Thomas Young
(1773–1829)
Thomas Young’s epitaph in Westminster Abbey states that he was “...a man alike eminent in almost every department of human learning.”
Young was an English physician and a physicist who was responsible for many important theories and discoveries in optics and in human anatomy.
In 1799 Young initiated his medical practice in London. His primary interest was in studying sensory perception and, while still in medical school, discovered how the lens of the human eye changes shape to focus on objects at different distances. While pursuing his interests in the function of the human eye, Young discovered the cause of astigmatism in 1801, which was about the time that he began his study of light.
In 1801, Young began a series of experiments that addressed a phenomenon known as interference. He observed that when light from a single source is separated into two beams and the two beams are recombined, the combined beams produce a pattern of light and dark fringes. Young concluded that these fringes were the result of the beams of light behaving as waves with their peaks and troughs either reinforcing one another or canceling each other. When this occurred, alternating lines of light and dark resulted.

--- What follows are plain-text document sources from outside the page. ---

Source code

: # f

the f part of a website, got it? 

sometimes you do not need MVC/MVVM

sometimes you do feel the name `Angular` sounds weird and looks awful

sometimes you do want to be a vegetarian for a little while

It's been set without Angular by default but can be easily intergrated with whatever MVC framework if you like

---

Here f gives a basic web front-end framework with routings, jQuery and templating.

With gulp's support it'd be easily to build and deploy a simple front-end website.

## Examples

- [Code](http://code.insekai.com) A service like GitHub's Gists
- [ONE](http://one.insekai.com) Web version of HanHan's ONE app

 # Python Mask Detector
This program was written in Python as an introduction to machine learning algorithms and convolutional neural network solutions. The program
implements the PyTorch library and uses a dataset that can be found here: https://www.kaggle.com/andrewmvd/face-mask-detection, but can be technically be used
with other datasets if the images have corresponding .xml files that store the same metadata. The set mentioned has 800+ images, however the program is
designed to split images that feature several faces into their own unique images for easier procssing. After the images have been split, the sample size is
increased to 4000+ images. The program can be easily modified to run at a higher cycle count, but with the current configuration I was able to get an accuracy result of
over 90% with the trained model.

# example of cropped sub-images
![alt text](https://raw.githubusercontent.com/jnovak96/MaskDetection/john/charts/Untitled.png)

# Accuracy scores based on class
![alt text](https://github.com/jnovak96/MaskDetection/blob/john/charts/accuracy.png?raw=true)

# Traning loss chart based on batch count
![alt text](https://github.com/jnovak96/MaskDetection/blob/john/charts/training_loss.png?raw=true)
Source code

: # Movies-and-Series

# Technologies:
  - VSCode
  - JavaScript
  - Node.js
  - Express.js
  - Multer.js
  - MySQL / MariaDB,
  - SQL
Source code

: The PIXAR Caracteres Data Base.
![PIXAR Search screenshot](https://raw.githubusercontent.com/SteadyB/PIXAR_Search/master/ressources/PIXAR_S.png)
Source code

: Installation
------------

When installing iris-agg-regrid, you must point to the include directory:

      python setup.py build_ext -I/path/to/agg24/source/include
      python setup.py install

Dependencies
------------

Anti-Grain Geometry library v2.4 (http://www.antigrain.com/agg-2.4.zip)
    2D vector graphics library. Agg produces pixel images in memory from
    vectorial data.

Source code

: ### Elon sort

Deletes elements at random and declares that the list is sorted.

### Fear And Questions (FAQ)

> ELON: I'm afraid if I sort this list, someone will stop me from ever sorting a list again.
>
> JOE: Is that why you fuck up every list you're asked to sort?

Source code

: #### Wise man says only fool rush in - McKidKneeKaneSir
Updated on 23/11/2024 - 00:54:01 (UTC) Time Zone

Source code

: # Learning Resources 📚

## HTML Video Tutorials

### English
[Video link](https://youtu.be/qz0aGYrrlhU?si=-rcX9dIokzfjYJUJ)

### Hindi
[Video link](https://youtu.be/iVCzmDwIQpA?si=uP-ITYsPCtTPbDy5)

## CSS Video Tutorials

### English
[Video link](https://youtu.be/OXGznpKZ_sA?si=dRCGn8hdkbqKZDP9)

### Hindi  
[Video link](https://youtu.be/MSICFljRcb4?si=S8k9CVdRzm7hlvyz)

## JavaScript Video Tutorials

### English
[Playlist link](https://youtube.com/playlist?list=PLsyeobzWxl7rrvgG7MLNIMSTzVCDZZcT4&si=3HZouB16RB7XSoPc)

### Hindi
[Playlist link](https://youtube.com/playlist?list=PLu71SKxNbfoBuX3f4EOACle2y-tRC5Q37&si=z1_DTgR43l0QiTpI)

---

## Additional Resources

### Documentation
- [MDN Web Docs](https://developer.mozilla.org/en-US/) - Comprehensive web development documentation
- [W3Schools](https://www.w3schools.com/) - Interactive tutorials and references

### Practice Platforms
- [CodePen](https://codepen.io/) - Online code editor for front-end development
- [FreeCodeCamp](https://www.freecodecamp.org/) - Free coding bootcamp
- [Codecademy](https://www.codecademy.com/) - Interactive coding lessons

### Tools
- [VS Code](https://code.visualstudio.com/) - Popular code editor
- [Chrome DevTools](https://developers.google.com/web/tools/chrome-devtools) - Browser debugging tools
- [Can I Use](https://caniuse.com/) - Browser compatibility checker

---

Young applied his new wave theory of light to explain the colors of thin films such as soap bubbles, and by relating color to wavelength, he calculated the approximate wavelengths of the seven colors recognized by Newton. His proposal of this wave theory of light was not accepted by most English scientists of the period because it opposed Newton’s theory of light. It was not until Young worked with French physicists Augustin Fresnel and Francois Arago that his wave theory began to be accepted in Europe.
Young was also responsible for postulating how the receptors in the eye perceive colors. He is credited, along with Hermann Ludwig Ferdinand von Helmholtz, for developing the Young-Helmholtz trichromatic theory. This theory postulated that there were three distinct types of cones in the retina and that each one of the types was sensitive to a particular color: red, green, or blue. They also speculated that when a color stimulus was captured by the eye it was the cone receptor structures that received and transmitted that information to the brain.
As indicated by his epitaph, Young’s interests and mastery of scientific and medical skills was quite varied. He was fluent in several languages and studied Egyptology. He also began studying the texts of the Rosetta Stone in 1814. After obtaining additional hieroglyphic writings from other sources, he succeeded in providing a relatively accurate translation and contributed to the deciphering of the ancient Egyptian language.
Young also did experiments concerned with measuring the size of molecules, surface tension in liquids, and quantities of elasticity. Additionally, he was the first scientist to give the word “energy” its scientific connotation. Young’s modulus, a constant in the mathematical equation describing elasticity, was named in his honor.